SET PATH=%PATH%;C:\Users\User\Downloads\node-vxx.yy.zz-win-x64\node-vxx.yy.z-win-x64

Follow the steps below to install packages and build the frontend.

cd Open-Pectus/frontend
npm ci
npm run build

Backend Setup

Prerequisites:

  • (Optional) A conda installation is highly recommended although it is possible to do without. Download Miniconda.

  • (Optional) Java SE SDK is needed for parser generation when updating P-code grammar.

  • (Optional) The simplest way to get going using VS Code is this:

    1. Install Java

      conda install -c conda-forge openjdk

    2. Install VS Code extension ANTLR4 grammar syntax support. This should cause the Antlr plugin to automatically regenerate parser code whenever pcode.g4 is modified.

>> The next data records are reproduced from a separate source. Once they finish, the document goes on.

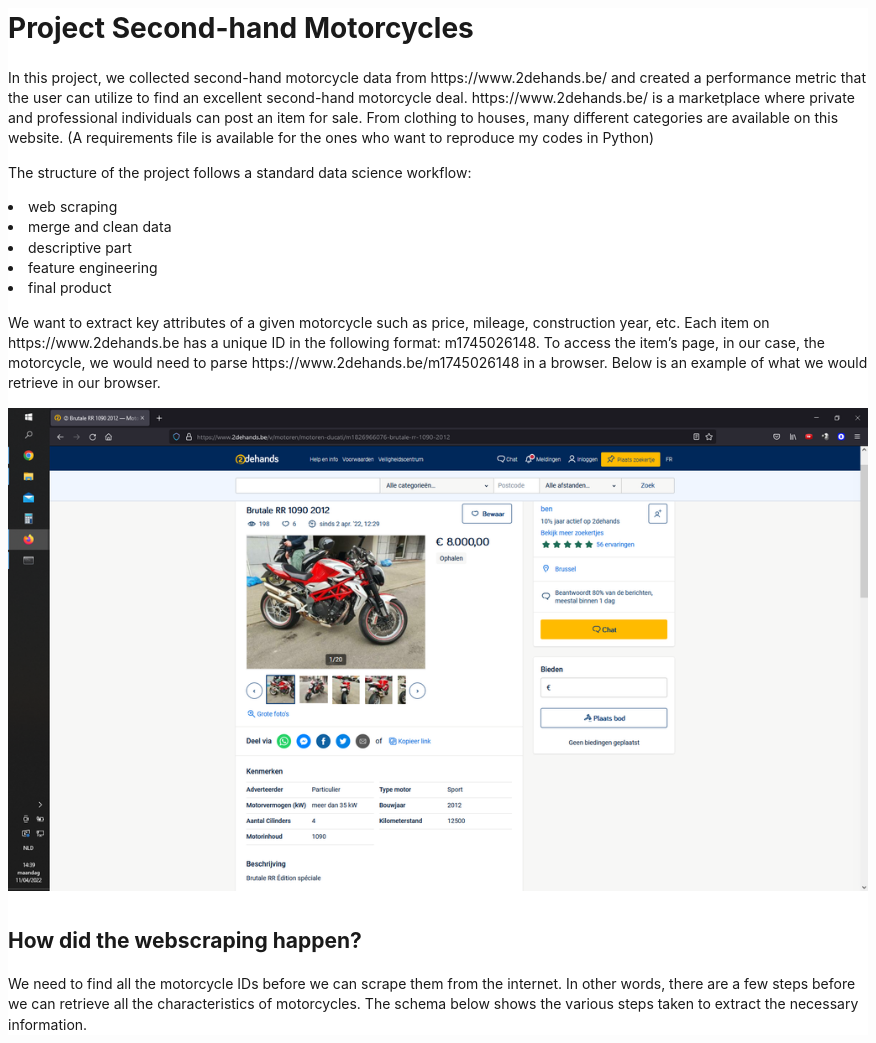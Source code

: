 <h1> Project Second-hand Motorcycles </h1>
<p>  
In this project, we collected second-hand motorcycle data from https://www.2dehands.be/ and created a performance metric that the user can utilize to find an excellent second-hand motorcycle deal.
https://www.2dehands.be/ is a marketplace where private and professional individuals can post an item for sale.
From clothing to houses, many different categories are available on this website.
(A requirements file is available for the ones who want to reproduce my codes in Python) </p>


<p> The structure of the project follows a standard data science workflow:
<li> web scraping </li>
<li> merge and clean data </li>
<li> descriptive part </li>
<li> feature engineering </li>
<li> final product </li></p>

<p>
We want to extract key attributes of a given motorcycle such as price, mileage, construction year, etc.
Each item on https://www.2dehands.be has a unique ID in the following format: m1745026148.
To access the item’s page, in our case, the motorcycle, we would need to parse https://www.2dehands.be/m1745026148 in a browser.
Below is an example of what we would retrieve in our browser. </p>

<img src="image/example_moto.png" alt="Motorcycle" style="width:1800px;height:500x;">



<h2> How did the webscraping happen?</h2>
We need to find all the motorcycle IDs before we can scrape them from the internet. In other words,
there are a few steps before we can retrieve all the characteristics of motorcycles. 
The schema below shows the various steps taken to extract the necessary information.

    3. openjdk-21.0.2 is known to work.

All the following commands can only be run from within the conda prompt, and from the Open-Pectus folder.

  1. Create a new conda environment and install all dependencies:

    conda env create --name openpectus --file=environment.yml

    or

    conda env create --prefix=./conda --file=environment.yml

  2. Activate the created Open Pectus conda environment:

    conda activate openpectus

    or

    conda activate ./conda

  3. Install open pectus in the environment:

    pip install -e ".[development]"

  4. (Optional) Set the SENTRY_DSN environment variable:

    To enable the Sentry logger, the SENTRY_DSN environment variable needs to be set. Save the value as an environment variable on your developer pc:

    setx SENTRY_DSN value

Documentation Setup

  1. Create a new conda environment and install all dependencies:

    conda env create --name openpectus --file=environment.yml

    or

    conda env create --prefix=./conda --file=environment.yml

  2. Activate the created Open Pectus conda environment:

    conda activate openpectus

    or

    conda activate ./conda

  3. Install open pectus in the environment:

    pip install -e ".[docs]"

  4. Change directory to the docs directory

    cd docs

  5. Generate openapi.yml specification

    python generate_openapi_yml.py

  6. (Optional) Spell check

    make.bat spelling on Windows

    make spelling on Linux

  7. Build documentation

    make.bat html on Windows

    make html on Linux

The built documentation is in docs/html.

Build status for pull requests and pushes to main branch on Github can be monitored at https://app.readthedocs.org/projects/open-pectus/builds/.

Other Commands

Update conda environment

To update an existing conda environment with all dependencies (e.g. when requirements.txt has changed):

conda env update -p=./conda --file=environment.yml --prune

Build Distribution

Docker and Pypi builds are normally built via a Github Actions workflow. To build it in the development environment:

python -m build -o openpectus/dist

Note

To include the frontend in the build, copy the contents of openpectus/frontend/dist to openpectus/aggregator/frontend-dist before building.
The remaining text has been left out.